**Provided entries**
☆ ☆ ☆ ☆
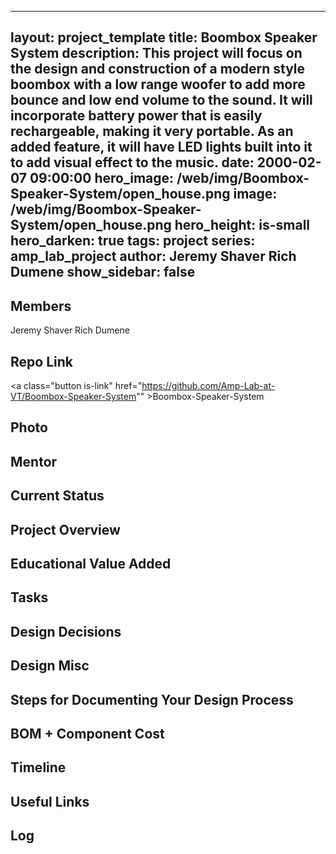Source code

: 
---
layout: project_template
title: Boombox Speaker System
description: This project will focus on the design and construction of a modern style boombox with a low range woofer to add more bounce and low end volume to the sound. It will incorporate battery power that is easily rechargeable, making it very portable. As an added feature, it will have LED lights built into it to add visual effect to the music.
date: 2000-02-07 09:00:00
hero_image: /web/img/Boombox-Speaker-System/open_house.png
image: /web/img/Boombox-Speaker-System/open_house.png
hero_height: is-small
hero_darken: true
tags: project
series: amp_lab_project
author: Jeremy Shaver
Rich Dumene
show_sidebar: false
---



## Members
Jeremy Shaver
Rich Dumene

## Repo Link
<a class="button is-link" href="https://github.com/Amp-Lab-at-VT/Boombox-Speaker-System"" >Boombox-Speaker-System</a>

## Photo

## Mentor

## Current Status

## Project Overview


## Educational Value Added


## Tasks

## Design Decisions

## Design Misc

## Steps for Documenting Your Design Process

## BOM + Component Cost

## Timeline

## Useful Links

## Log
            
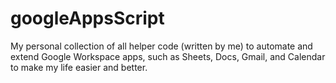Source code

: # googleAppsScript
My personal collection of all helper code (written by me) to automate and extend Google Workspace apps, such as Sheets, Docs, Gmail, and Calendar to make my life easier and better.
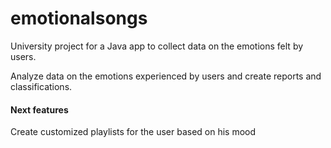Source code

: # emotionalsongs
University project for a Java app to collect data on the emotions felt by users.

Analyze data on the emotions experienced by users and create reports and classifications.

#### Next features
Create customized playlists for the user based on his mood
☆ ☆ ☆ ☆
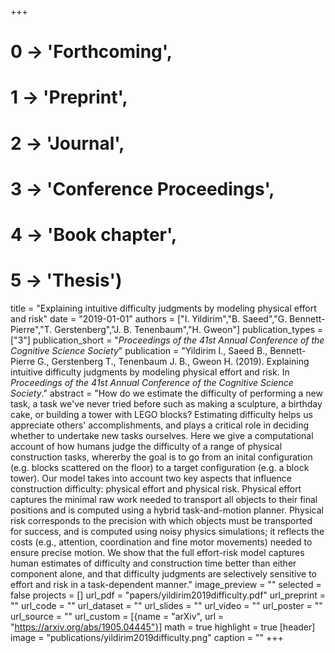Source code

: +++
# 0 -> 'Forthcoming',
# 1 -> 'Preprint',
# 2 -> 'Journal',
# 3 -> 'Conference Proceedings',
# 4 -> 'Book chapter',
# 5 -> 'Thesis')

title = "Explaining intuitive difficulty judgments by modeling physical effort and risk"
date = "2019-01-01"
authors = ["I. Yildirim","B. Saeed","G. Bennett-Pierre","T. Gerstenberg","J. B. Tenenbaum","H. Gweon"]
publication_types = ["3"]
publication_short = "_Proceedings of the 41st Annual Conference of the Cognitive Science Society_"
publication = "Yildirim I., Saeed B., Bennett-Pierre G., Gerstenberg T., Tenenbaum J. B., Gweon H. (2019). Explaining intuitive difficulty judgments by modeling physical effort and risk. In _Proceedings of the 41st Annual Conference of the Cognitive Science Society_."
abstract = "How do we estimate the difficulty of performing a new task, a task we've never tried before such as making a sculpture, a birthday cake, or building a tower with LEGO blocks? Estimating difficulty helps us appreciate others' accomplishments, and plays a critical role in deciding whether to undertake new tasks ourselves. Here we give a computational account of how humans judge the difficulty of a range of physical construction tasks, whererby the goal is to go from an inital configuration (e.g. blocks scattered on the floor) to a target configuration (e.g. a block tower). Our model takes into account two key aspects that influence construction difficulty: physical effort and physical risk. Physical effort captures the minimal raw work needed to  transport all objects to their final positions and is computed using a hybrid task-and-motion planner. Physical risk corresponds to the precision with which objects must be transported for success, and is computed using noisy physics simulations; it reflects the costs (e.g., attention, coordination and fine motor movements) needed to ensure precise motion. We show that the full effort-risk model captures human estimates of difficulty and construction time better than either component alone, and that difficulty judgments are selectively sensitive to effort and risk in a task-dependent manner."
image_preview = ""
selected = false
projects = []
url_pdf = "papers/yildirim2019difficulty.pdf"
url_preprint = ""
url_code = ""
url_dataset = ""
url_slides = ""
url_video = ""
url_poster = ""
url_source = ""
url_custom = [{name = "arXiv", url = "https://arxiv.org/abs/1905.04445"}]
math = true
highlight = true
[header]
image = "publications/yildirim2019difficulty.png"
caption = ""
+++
☆ ☆ ☆ ☆
**Task details**
Select every line of the records holding the string "Annual".

**Written solution**
publication_short = "_Proceedings of the 41st Annual Conference of the Cognitive Science Society_"
publication = "Yildirim I., Saeed B., Bennett-Pierre G., Gerstenberg T., Tenenbaum J. B., Gweon H. (2019). Explaining intuitive difficulty judgments by modeling physical effort and risk. In _Proceedings of the 41st Annual Conference of the Cognitive Science Society_."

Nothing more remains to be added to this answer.